START Information shown
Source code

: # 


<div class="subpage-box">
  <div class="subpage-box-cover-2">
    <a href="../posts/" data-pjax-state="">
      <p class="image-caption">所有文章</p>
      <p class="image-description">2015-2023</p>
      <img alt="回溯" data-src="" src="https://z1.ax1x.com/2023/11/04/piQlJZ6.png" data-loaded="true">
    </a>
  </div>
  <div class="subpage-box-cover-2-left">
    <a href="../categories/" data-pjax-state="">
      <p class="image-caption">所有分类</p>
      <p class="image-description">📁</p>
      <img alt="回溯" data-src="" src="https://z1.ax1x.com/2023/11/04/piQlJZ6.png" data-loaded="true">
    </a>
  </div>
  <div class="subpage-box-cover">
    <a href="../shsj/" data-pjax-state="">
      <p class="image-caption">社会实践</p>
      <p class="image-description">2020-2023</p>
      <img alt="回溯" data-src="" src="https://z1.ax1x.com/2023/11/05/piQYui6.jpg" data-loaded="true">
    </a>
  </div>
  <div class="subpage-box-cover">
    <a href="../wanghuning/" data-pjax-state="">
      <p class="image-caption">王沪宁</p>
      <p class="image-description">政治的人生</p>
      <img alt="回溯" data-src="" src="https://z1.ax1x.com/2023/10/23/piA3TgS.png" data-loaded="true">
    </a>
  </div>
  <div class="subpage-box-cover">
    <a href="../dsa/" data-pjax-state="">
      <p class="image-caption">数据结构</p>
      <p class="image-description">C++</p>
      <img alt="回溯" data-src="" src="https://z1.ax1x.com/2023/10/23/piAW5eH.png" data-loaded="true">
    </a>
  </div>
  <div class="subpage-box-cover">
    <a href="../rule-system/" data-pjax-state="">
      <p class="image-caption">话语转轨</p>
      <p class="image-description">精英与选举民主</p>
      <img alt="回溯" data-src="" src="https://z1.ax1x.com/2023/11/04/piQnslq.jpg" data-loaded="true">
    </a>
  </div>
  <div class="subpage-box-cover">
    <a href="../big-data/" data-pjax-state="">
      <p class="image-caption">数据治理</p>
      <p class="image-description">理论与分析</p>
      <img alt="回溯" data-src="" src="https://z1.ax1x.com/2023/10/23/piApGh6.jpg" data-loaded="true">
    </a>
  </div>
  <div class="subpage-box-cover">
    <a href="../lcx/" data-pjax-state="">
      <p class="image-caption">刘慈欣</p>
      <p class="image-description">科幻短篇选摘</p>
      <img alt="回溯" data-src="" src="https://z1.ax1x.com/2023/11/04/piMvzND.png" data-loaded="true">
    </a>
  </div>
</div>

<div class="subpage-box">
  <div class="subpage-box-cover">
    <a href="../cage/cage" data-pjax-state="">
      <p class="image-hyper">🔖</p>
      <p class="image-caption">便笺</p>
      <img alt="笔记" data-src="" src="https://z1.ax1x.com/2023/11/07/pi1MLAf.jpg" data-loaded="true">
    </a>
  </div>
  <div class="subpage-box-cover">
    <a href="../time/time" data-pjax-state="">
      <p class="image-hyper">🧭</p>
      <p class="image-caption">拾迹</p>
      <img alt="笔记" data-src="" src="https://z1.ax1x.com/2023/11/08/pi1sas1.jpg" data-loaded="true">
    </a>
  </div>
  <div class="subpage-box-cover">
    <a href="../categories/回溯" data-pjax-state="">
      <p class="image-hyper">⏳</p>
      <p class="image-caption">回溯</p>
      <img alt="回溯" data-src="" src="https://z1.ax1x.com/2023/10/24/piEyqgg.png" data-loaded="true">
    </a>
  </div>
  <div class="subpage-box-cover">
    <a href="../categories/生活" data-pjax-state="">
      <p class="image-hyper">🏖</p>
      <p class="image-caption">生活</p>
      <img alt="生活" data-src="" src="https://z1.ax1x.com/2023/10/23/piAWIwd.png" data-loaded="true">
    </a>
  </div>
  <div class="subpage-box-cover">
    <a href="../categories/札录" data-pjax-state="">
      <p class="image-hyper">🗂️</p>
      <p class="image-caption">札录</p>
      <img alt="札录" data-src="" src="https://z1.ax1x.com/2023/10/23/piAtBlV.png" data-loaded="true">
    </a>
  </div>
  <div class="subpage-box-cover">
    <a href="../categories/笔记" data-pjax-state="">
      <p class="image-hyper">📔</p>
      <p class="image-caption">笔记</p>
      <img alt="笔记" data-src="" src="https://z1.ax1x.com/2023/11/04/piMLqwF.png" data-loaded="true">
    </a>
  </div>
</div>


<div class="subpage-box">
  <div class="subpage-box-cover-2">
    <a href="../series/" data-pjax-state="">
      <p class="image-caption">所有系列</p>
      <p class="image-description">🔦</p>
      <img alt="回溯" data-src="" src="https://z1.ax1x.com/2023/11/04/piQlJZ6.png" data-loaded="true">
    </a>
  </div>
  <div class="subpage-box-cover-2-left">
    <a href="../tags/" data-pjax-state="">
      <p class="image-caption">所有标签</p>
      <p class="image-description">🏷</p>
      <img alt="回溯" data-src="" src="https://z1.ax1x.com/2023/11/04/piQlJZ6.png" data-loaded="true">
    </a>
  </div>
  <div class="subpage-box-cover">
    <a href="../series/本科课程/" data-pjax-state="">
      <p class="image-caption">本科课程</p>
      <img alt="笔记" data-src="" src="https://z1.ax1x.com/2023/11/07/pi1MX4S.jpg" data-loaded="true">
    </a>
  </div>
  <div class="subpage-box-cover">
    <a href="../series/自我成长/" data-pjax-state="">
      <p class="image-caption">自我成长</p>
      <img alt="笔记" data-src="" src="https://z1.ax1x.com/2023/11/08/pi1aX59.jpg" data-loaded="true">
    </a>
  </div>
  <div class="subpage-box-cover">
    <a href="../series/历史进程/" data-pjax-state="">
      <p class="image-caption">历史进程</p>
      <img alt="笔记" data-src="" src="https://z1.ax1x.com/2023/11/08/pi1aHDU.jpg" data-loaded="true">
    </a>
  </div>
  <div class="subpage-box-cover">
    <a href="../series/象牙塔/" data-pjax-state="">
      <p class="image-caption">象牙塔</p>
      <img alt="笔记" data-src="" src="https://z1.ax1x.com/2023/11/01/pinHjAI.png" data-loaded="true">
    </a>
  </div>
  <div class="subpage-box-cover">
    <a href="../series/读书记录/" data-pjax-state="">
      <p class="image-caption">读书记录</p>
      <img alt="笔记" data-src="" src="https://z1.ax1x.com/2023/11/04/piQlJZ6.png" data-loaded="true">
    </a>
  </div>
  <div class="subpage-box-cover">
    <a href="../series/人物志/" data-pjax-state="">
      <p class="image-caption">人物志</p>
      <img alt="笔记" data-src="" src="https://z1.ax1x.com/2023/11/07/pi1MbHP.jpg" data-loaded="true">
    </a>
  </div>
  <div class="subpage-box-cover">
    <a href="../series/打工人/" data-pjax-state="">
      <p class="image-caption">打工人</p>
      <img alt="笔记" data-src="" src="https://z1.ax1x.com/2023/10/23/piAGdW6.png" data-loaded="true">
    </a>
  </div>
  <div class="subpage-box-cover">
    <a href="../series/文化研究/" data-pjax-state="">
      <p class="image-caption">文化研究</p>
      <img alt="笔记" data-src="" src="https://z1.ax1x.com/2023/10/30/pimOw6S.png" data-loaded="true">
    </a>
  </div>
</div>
END Information shown
Your objective:
Write out all of the entries above, exactly and in full.

Exercise result:
Source code

: # 


<div class="subpage-box">
  <div class="subpage-box-cover-2">
    <a href="../posts/" data-pjax-state="">
      <p class="image-caption">所有文章</p>
      <p class="image-description">2015-2023</p>
      <img alt="回溯" data-src="" src="https://z1.ax1x.com/2023/11/04/piQlJZ6.png" data-loaded="true">
    </a>
  </div>
  <div class="subpage-box-cover-2-left">
    <a href="../categories/" data-pjax-state="">
      <p class="image-caption">所有分类</p>
      <p class="image-description">📁</p>
      <img alt="回溯" data-src="" src="https://z1.ax1x.com/2023/11/04/piQlJZ6.png" data-loaded="true">
    </a>
  </div>
  <div class="subpage-box-cover">
    <a href="../shsj/" data-pjax-state="">
      <p class="image-caption">社会实践</p>
      <p class="image-description">2020-2023</p>
      <img alt="回溯" data-src="" src="https://z1.ax1x.com/2023/11/05/piQYui6.jpg" data-loaded="true">
    </a>
  </div>
  <div class="subpage-box-cover">
    <a href="../wanghuning/" data-pjax-state="">
      <p class="image-caption">王沪宁</p>
      <p class="image-description">政治的人生</p>
      <img alt="回溯" data-src="" src="https://z1.ax1x.com/2023/10/23/piA3TgS.png" data-loaded="true">
    </a>
  </div>
  <div class="subpage-box-cover">
    <a href="../dsa/" data-pjax-state="">
      <p class="image-caption">数据结构</p>
      <p class="image-description">C++</p>
      <img alt="回溯" data-src="" src="https://z1.ax1x.com/2023/10/23/piAW5eH.png" data-loaded="true">
    </a>
  </div>
  <div class="subpage-box-cover">
    <a href="../rule-system/" data-pjax-state="">
      <p class="image-caption">话语转轨</p>
      <p class="image-description">精英与选举民主</p>
      <img alt="回溯" data-src="" src="https://z1.ax1x.com/2023/11/04/piQnslq.jpg" data-loaded="true">
    </a>
  </div>
  <div class="subpage-box-cover">
    <a href="../big-data/" data-pjax-state="">
      <p class="image-caption">数据治理</p>
      <p class="image-description">理论与分析</p>
      <img alt="回溯" data-src="" src="https://z1.ax1x.com/2023/10/23/piApGh6.jpg" data-loaded="true">
    </a>
  </div>
  <div class="subpage-box-cover">
    <a href="../lcx/" data-pjax-state="">
      <p class="image-caption">刘慈欣</p>
      <p class="image-description">科幻短篇选摘</p>
      <img alt="回溯" data-src="" src="https://z1.ax1x.com/2023/11/04/piMvzND.png" data-loaded="true">
    </a>
  </div>
</div>

<div class="subpage-box">
  <div class="subpage-box-cover">
    <a href="../cage/cage" data-pjax-state="">
      <p class="image-hyper">🔖</p>
      <p class="image-caption">便笺</p>
      <img alt="笔记" data-src="" src="https://z1.ax1x.com/2023/11/07/pi1MLAf.jpg" data-loaded="true">
    </a>
  </div>
  <div class="subpage-box-cover">
    <a href="../time/time" data-pjax-state="">
      <p class="image-hyper">🧭</p>
      <p class="image-caption">拾迹</p>
      <img alt="笔记" data-src="" src="https://z1.ax1x.com/2023/11/08/pi1sas1.jpg" data-loaded="true">
    </a>
  </div>
  <div class="subpage-box-cover">
    <a href="../categories/回溯" data-pjax-state="">
      <p class="image-hyper">⏳</p>
      <p class="image-caption">回溯</p>
      <img alt="回溯" data-src="" src="https://z1.ax1x.com/2023/10/24/piEyqgg.png" data-loaded="true">
    </a>
  </div>
  <div class="subpage-box-cover">
    <a href="../categories/生活" data-pjax-state="">
      <p class="image-hyper">🏖</p>
      <p class="image-caption">生活</p>
      <img alt="生活" data-src="" src="https://z1.ax1x.com/2023/10/23/piAWIwd.png" data-loaded="true">
    </a>
  </div>
  <div class="subpage-box-cover">
    <a href="../categories/札录" data-pjax-state="">
      <p class="image-hyper">🗂️</p>
      <p class="image-caption">札录</p>
      <img alt="札录" data-src="" src="https://z1.ax1x.com/2023/10/23/piAtBlV.png" data-loaded="true">
    </a>
  </div>
  <div class="subpage-box-cover">
    <a href="../categories/笔记" data-pjax-state="">
      <p class="image-hyper">📔</p>
      <p class="image-caption">笔记</p>
      <img alt="笔记" data-src="" src="https://z1.ax1x.com/2023/11/04/piMLqwF.png" data-loaded="true">
    </a>
  </div>
</div>


<div class="subpage-box">
  <div class="subpage-box-cover-2">
    <a href="../series/" data-pjax-state="">
      <p class="image-caption">所有系列</p>
      <p class="image-description">🔦</p>
      <img alt="回溯" data-src="" src="https://z1.ax1x.com/2023/11/04/piQlJZ6.png" data-loaded="true">
    </a>
  </div>
  <div class="subpage-box-cover-2-left">
    <a href="../tags/" data-pjax-state="">
      <p class="image-caption">所有标签</p>
      <p class="image-description">🏷</p>
      <img alt="回溯" data-src="" src="https://z1.ax1x.com/2023/11/04/piQlJZ6.png" data-loaded="true">
    </a>
  </div>
  <div class="subpage-box-cover">
    <a href="../series/本科课程/" data-pjax-state="">
      <p class="image-caption">本科课程</p>
      <img alt="笔记" data-src="" src="https://z1.ax1x.com/2023/11/07/pi1MX4S.jpg" data-loaded="true">
    </a>
  </div>
  <div class="subpage-box-cover">
    <a href="../series/自我成长/" data-pjax-state="">
      <p class="image-caption">自我成长</p>
      <img alt="笔记" data-src="" src="https://z1.ax1x.com/2023/11/08/pi1aX59.jpg" data-loaded="true">
    </a>
  </div>
  <div class="subpage-box-cover">
    <a href="../series/历史进程/" data-pjax-state="">
      <p class="image-caption">历史进程</p>
      <img alt="笔记" data-src="" src="https://z1.ax1x.com/2023/11/08/pi1aHDU.jpg" data-loaded="true">
    </a>
  </div>
  <div class="subpage-box-cover">
    <a href="../series/象牙塔/" data-pjax-state="">
      <p class="image-caption">象牙塔</p>
      <img alt="笔记" data-src="" src="https://z1.ax1x.com/2023/11/01/pinHjAI.png" data-loaded="true">
    </a>
  </div>
  <div class="subpage-box-cover">
    <a href="../series/读书记录/" data-pjax-state="">
      <p class="image-caption">读书记录</p>
      <img alt="笔记" data-src="" src="https://z1.ax1x.com/2023/11/04/piQlJZ6.png" data-loaded="true">
    </a>
  </div>
  <div class="subpage-box-cover">
    <a href="../series/人物志/" data-pjax-state="">
      <p class="image-caption">人物志</p>
      <img alt="笔记" data-src="" src="https://z1.ax1x.com/2023/11/07/pi1MbHP.jpg" data-loaded="true">
    </a>
  </div>
  <div class="subpage-box-cover">
    <a href="../series/打工人/" data-pjax-state="">
      <p class="image-caption">打工人</p>
      <img alt="笔记" data-src="" src="https://z1.ax1x.com/2023/10/23/piAGdW6.png" data-loaded="true">
    </a>
  </div>
  <div class="subpage-box-cover">
    <a href="../series/文化研究/" data-pjax-state="">
      <p class="image-caption">文化研究</p>
      <img alt="笔记" data-src="" src="https://z1.ax1x.com/2023/10/30/pimOw6S.png" data-loaded="true">
    </a>
  </div>
</div>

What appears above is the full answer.